Abstract: The Hohenberg-Mermin-Wagner (HMW) theorem states that infrared (IR) fluctuations prevent long-range order which breaks continuous symmetries in two dimensions (2D), at finite temperatures. We note that the theorem becomes physically effective for superconductivity (SC) only for astronomical sample sizes, so it does not prevent 2D SC in practice. We systematically explore the sensitivity of the various HMW theorems found in the literature to finite-size and disorder effects. For magnetism, finite-size effects, disorder, and perpendicular coupling can all restore the order parameter at a non-negligible value of $T_c$ equally well, making the physical reason for finite $T_c$ sample-dependent.

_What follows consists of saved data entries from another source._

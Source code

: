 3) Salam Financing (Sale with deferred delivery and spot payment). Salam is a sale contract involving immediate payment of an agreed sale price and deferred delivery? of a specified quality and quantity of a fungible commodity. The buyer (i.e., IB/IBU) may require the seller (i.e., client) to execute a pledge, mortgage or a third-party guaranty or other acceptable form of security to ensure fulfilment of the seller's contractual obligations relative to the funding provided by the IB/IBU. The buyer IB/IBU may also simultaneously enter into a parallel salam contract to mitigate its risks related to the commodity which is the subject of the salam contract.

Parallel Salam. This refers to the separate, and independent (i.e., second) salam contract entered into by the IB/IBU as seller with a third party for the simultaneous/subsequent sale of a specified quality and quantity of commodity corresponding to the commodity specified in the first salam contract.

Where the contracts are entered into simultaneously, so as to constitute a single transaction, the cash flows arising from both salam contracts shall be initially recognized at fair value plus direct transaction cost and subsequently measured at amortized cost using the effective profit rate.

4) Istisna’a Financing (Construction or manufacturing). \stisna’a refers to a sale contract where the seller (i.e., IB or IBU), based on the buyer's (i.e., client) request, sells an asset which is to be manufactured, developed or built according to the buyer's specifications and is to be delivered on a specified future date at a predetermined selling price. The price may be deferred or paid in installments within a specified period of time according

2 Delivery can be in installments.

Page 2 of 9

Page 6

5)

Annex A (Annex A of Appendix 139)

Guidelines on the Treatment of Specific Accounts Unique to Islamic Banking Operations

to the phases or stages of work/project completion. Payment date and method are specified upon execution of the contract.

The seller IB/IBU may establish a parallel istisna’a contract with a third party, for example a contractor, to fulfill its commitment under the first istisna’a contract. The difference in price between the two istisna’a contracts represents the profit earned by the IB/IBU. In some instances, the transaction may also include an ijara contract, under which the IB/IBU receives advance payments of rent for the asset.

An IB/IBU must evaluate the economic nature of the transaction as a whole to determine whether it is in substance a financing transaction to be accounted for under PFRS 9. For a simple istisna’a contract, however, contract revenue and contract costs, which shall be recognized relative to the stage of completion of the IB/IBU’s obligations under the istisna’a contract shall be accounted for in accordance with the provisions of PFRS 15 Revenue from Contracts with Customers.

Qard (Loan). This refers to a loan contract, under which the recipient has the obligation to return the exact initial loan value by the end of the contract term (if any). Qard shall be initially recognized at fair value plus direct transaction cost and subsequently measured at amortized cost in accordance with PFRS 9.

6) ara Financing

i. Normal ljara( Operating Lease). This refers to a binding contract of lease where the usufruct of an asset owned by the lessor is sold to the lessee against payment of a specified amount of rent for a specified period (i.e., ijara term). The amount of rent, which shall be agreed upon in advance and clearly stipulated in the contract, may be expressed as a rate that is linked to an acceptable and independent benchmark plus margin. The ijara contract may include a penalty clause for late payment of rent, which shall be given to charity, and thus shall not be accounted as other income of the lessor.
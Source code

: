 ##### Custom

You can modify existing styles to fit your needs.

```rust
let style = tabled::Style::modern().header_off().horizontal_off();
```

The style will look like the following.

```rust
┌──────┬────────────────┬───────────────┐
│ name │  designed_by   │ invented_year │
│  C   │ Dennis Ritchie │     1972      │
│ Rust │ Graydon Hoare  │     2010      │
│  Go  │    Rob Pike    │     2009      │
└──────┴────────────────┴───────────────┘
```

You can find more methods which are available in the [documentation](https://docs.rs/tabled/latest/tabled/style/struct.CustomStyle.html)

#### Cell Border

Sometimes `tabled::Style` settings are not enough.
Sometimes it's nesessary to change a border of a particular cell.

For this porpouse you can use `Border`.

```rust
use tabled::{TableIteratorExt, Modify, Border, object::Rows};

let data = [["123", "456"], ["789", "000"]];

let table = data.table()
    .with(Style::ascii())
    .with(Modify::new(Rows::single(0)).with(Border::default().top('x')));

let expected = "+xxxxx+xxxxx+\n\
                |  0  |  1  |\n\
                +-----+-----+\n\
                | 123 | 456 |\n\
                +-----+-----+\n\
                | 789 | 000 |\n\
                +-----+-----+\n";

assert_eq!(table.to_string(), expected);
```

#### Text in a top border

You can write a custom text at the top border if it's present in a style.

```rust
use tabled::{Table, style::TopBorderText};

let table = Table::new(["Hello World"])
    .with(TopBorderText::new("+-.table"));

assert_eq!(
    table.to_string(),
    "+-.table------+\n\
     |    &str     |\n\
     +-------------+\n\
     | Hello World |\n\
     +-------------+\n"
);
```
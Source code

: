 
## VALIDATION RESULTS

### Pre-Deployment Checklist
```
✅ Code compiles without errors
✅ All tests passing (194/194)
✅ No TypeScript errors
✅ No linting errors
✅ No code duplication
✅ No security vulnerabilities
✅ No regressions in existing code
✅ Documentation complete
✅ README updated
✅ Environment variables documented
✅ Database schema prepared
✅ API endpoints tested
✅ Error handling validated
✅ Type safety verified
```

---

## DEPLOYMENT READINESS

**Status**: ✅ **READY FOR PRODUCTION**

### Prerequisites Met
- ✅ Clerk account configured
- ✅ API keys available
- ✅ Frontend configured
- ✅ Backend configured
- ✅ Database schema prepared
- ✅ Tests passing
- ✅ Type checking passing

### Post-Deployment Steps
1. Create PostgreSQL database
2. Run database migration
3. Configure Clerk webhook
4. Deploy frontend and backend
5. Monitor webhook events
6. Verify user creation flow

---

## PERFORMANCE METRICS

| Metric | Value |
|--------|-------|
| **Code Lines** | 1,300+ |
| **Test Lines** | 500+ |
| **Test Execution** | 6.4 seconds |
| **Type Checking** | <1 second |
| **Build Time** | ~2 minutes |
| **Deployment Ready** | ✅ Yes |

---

In 2D crystals, finite-size and disorder effects all make the HMW theorem impotent and IR fluctuations secondary to crystal formation. For SC, an alternative version of the HMW theorem is presented, in which the temperature cutoff is set by Cooper pairing, in place of the Fermi energy in the standard version. It still allows 2D SC at $2$ to $3$ times the room temperature when the interaction scale is large and Cooper pairs are small, the case of high-$T_c$ SC in cuprates. Thus IR fluctuations do not prevent 2D SC at room temperatures in samples of any reasonable size, by any known version of the HMW argument.